Plain-text document sources:
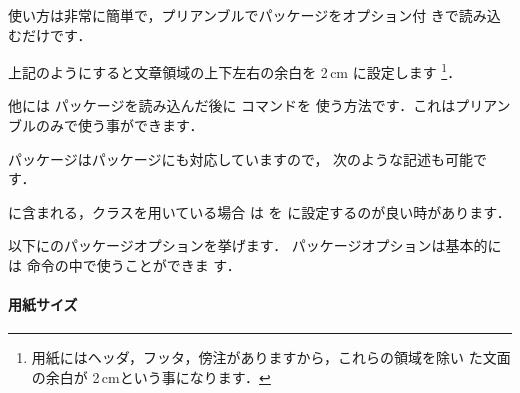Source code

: 使い方は非常に簡単で，プリアンブルでパッケージをオプション付
きで読み込むだけです．

\begin{InTeX}
\usepackage[margin=2cm]{geometry}
\end{InTeX}

上記のようにすると文章領域の上下左右の余白を 2\,cm に設定します
\footnote{用紙にはヘッダ，フッタ，傍注がありますから，これらの領域を除い
た文面の余白が 2\,cmという事になります．}．

他には  パッケージを読み込んだ後に  コマンドを
使う方法です．これはプリアンブルのみで使う事ができます．

\begin{InTeX}
\usepackage[a5paper]{geometry} 
\geometry{height=10in}
\end{InTeX}

パッケージはパッケージにも対応していますので，
次のような記述も可能です．

\begin{InTeX}
\usepackage{calc}
\usepackage[textheight=20\baselineskip+10pt]{geometry}
\end{InTeX}

に含まれる，クラスを用いている場合
は  を  に設定するのが良い時があります．

\begin{InTeX}
\setlength \fullwidth{\textwidth}
\end{InTeX}

以下にのパッケージオプションを挙げます．
パッケージオプションは基本的には  命令の中で使うことができま
す．

\newcommand*\twoargs[2]{\texttt{\lb}\va{#1}\str,\va{#2}\texttt{\rb}}
\newcommand*\threeargs[3]{\texttt{\lb}\va{#1}\str,\va{#2}%
  \str,\va{#3}\texttt{\rb}}

\paragraph{用紙サイズ}

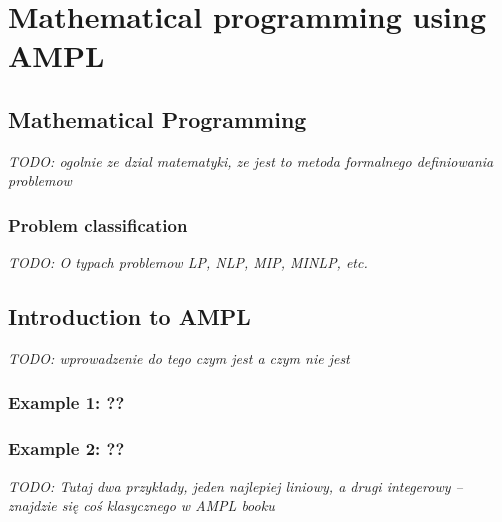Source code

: \chapter{Mathematical programming using AMPL}
\label{chap:ampl} 


\section{Mathematical Programming}

\emph{TODO: ogolnie ze dzial matematyki, ze jest to metoda formalnego definiowania problemow}

\subsection{Problem classification}

\emph{TODO: O typach problemow LP, NLP, MIP, MINLP, etc.}

\section{Introduction to AMPL}

\emph{TODO: wprowadzenie do tego czym jest a czym nie jest}

\subsection{Example 1: ??}
\subsection{Example 2: ??}

\emph{TODO: Tutaj dwa przykłady, jeden najlepiej liniowy, a drugi integerowy – znajdzie się coś klasycznego w AMPL booku}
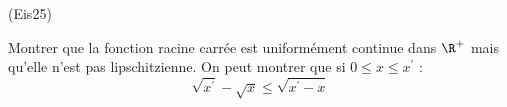 \begin{tiny}(Eis25)\end{tiny}
Montrer que la fonction racine carr{\'e}e est uniform{\'e}ment continue dans $\R^{+}$ mais qu'elle n'est pas lipschitzienne.
On peut montrer que si $0\leq x\leq x^{\prime }$ :
\[\sqrt{x^{\prime }}-\sqrt{x}\leq \sqrt{x^{\prime }-x}\]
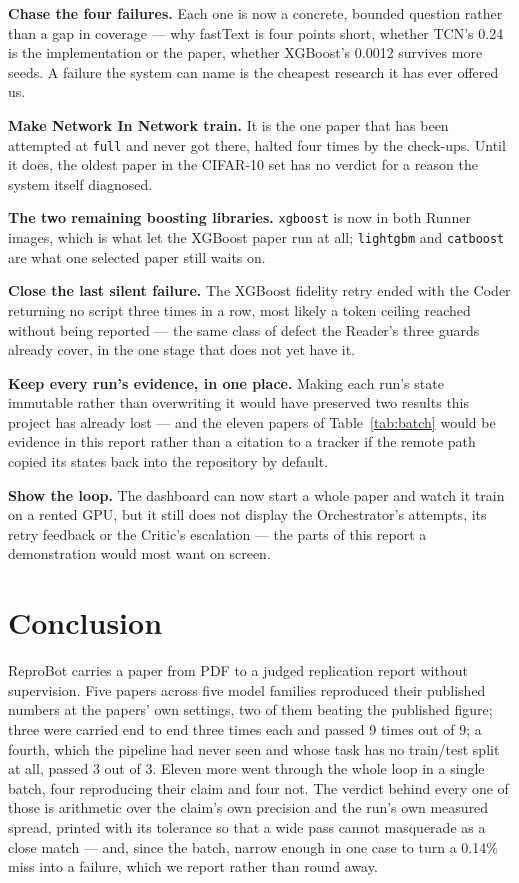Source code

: \documentclass[11pt]{article}
\begin{document}
\textbf{Chase the four failures.} Each one is now a concrete, bounded question rather than a
gap in coverage --- why fastText is four points short, whether TCN's 0.24 is the implementation
or the paper, whether XGBoost's 0.0012 survives more seeds. A failure the system can name is the
cheapest research it has ever offered us.

\textbf{Make Network In Network train.} It is the one paper that has been attempted at
\texttt{full} and never got there, halted four times by the check-ups. Until it does, the oldest
paper in the CIFAR-10 set has no verdict for a reason the system itself diagnosed.

\textbf{The two remaining boosting libraries.} \texttt{xgboost} is now in both Runner images,
which is what let the XGBoost paper run at all; \texttt{lightgbm} and \texttt{catboost} are what
one selected paper still waits on.

\textbf{Close the last silent failure.} The XGBoost fidelity retry ended with the Coder returning
no script three times in a row, most likely a token ceiling reached without being reported --- the
same class of defect the Reader's three guards already cover, in the one stage that does not yet
have it.

\textbf{Keep every run's evidence, in one place.} Making each run's state immutable rather than
overwriting it would have preserved two results this project has already lost --- and the eleven
papers of Table~\ref{tab:batch} would be evidence in this report rather than a citation to a
tracker if the remote path copied its states back into the repository by default.

\textbf{Show the loop.} The dashboard can now start a whole paper and watch it train on a rented
GPU, but it still does not display the Orchestrator's attempts, its retry feedback or the
Critic's escalation --- the parts of this report a demonstration would most want on screen.

\section{Conclusion}
\label{sec:conclusion}

ReproBot carries a paper from PDF to a judged replication report without supervision. Five papers
across five model families reproduced their published numbers at the papers' own settings, two of
them beating the published figure; three were carried end to end three times each and passed 9
times out of 9; a fourth, which the pipeline had never seen and whose task has no train/test split
at all, passed 3 out of 3. Eleven more went through the whole loop in a single batch, four
reproducing their claim and four not. The verdict behind every one of those is arithmetic over the
claim's own precision and the run's own measured spread, printed with its tolerance so that a wide
pass cannot masquerade as a close match --- and, since the batch, narrow enough in one case to
turn a 0.14\% miss into a failure, which we report rather than round away.
\end{document}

◆ **Problem description**: The answer consists of the line holding "which is what" and every line after it up to the end of the records, word for word.

◆ **Exercise solution**:
which is what let the XGBoost paper run at all; \texttt{lightgbm} and \texttt{catboost} are what
one selected paper still waits on.

\textbf{Close the last silent failure.} The XGBoost fidelity retry ended with the Coder returning
no script three times in a row, most likely a token ceiling reached without being reported --- the
same class of defect the Reader's three guards already cover, in the one stage that does not yet
have it.

\textbf{Keep every run's evidence, in one place.} Making each run's state immutable rather than
overwriting it would have preserved two results this project has already lost --- and the eleven
papers of Table~\ref{tab:batch} would be evidence in this report rather than a citation to a
tracker if the remote path copied its states back into the repository by default.

\textbf{Show the loop.} The dashboard can now start a whole paper and watch it train on a rented
GPU, but it still does not display the Orchestrator's attempts, its retry feedback or the
Critic's escalation --- the parts of this report a demonstration would most want on screen.

\section{Conclusion}
\label{sec:conclusion}

ReproBot carries a paper from PDF to a judged replication report without supervision. Five papers
across five model families reproduced their published numbers at the papers' own settings, two of
them beating the published figure; three were carried end to end three times each and passed 9
times out of 9; a fourth, which the pipeline had never seen and whose task has no train/test split
at all, passed 3 out of 3. Eleven more went through the whole loop in a single batch, four
reproducing their claim and four not. The verdict behind every one of those is arithmetic over the
claim's own precision and the run's own measured spread, printed with its tolerance so that a wide
pass cannot masquerade as a close match --- and, since the batch, narrow enough in one case to
turn a 0.14\% miss into a failure, which we report rather than round away.
\end{document}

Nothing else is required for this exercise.